• [AVAILABLE DATA]
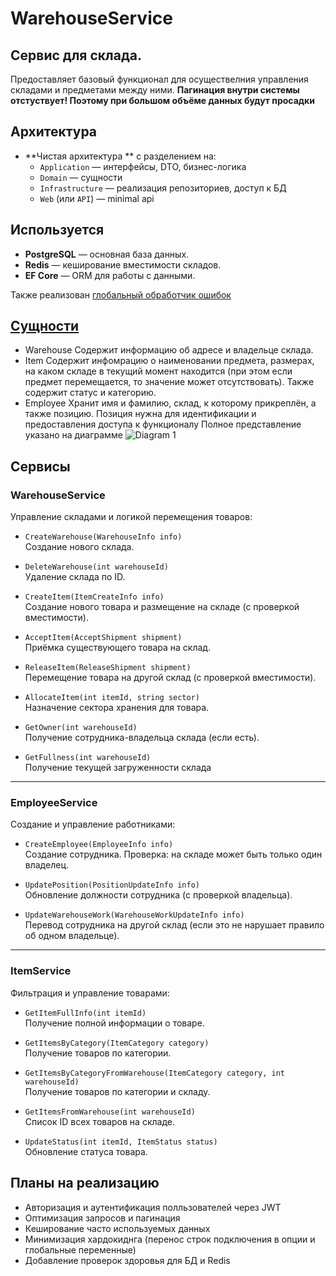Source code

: # WarehouseService
## Сервис для склада.
Предоставляет базовый функционал для осуществелния управления складами и предметами между ними.
**Пагинация внутри системы отстуствует! Поэтому при большом объёме данных будут просадки**
## Архитектура

- **Чистая архитектура ** с разделением на:
  - `Application` — интерфейсы, DTO, бизнес-логика
  - `Domain` — сущности
  - `Infrastructure` — реализация репозиториев, доступ к БД
  - `Web` (или `API`) — minimal api
 
## Используется
- **PostgreSQL** — основная база данных.
- **Redis** — кеширование вместимости складов.
- **EF Core** — ORM для работы с данными.

Также реализован [глобальный обработчик ошибок](https://github.com/Policarp-wq/WarehouseService/blob/master/WarehouseService.AppHost/Middleware/GlobalExceptionHandler.cs)

## [Сущности](https://github.com/Policarp-wq/WarehouseService/tree/master/WarehouseSevice.Domain/Entities)
- Warehouse
Содержит информацию об адресе и владельце склада.
- Item
Содержит инфомрацию о наименовании предмета, размерах, на каком складе в текущий момент находится (при этом если предмет перемещается, то значение может отсутствовать). Также содержит статус и категорию.
- Employee
Хранит имя и фамилию, склад, к которому прикреплён, а также позицию. Позиция нужна для идентификации и предоставления доступа к функционалу
Полное представление указано на диаграмме
![Diagram 1](https://github.com/user-attachments/assets/f49706ec-47e9-440a-8d6f-7156f406cb9a)
## Сервисы
### WarehouseService
Управление складами и логикой перемещения товаров:

- `CreateWarehouse(WarehouseInfo info)`  
  Создание нового склада.

- `DeleteWarehouse(int warehouseId)`  
  Удаление склада по ID.

- `CreateItem(ItemCreateInfo info)`  
  Создание нового товара и размещение на складе (с проверкой вместимости).

- `AcceptItem(AcceptShipment shipment)`  
  Приёмка существующего товара на склад.

- `ReleaseItem(ReleaseShipment shipment)`  
  Перемещение товара на другой склад (с проверкой вместимости).

- `AllocateItem(int itemId, string sector)`  
  Назначение сектора хранения для товара.

- `GetOwner(int warehouseId)`  
  Получение сотрудника-владельца склада (если есть).

- `GetFullness(int warehouseId)`  
  Получение текущей загруженности склада 

---

### EmployeeService
Создание и управление работниками:

- `CreateEmployee(EmployeeInfo info)`  
  Создание сотрудника. Проверка: на складе может быть только один владелец.

- `UpdatePosition(PositionUpdateInfo info)`  
  Обновление должности сотрудника (с проверкой владельца).

- `UpdateWarehouseWork(WarehouseWorkUpdateInfo info)`  
  Перевод сотрудника на другой склад (если это не нарушает правило об одном владельце).

---

### ItemService
Фильтрация и управление товарами:

- `GetItemFullInfo(int itemId)`  
  Получение полной информации о товаре.

- `GetItemsByCategory(ItemCategory category)`  
  Получение товаров по категории.

- `GetItemsByCategoryFromWarehouse(ItemCategory category, int warehouseId)`  
  Получение товаров по категории и складу.

- `GetItemsFromWarehouse(int warehouseId)`  
  Список ID всех товаров на складе.

- `UpdateStatus(int itemId, ItemStatus status)`  
  Обновление статуса товара.

## Планы на реализацию
- Авторизация и аутентификация полльзователей через JWT
- Оптимизация запросов и пагинация
- Кеширование часто используемых данных
- Минимизация хардокиднга (перенос строк подключения в опции и глобальные переменные)
- Добавление проверок здоровья для БД и Redis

• [YOUR ASSIGNMENT] From the records above, transcribe exactly the run of lines that opens with the line holding "- **Чистая архитектура" and closes with the line holding "- **EF Core** — ORM для работы с данными.", both included.

• [ANSWER BELOW]
- **Чистая архитектура ** с разделением на:
  - `Application` — интерфейсы, DTO, бизнес-логика
  - `Domain` — сущности
  - `Infrastructure` — реализация репозиториев, доступ к БД
  - `Web` (или `API`) — minimal api
 
## Используется
- **PostgreSQL** — основная база данных.
- **Redis** — кеширование вместимости складов.
- **EF Core** — ORM для работы с данными.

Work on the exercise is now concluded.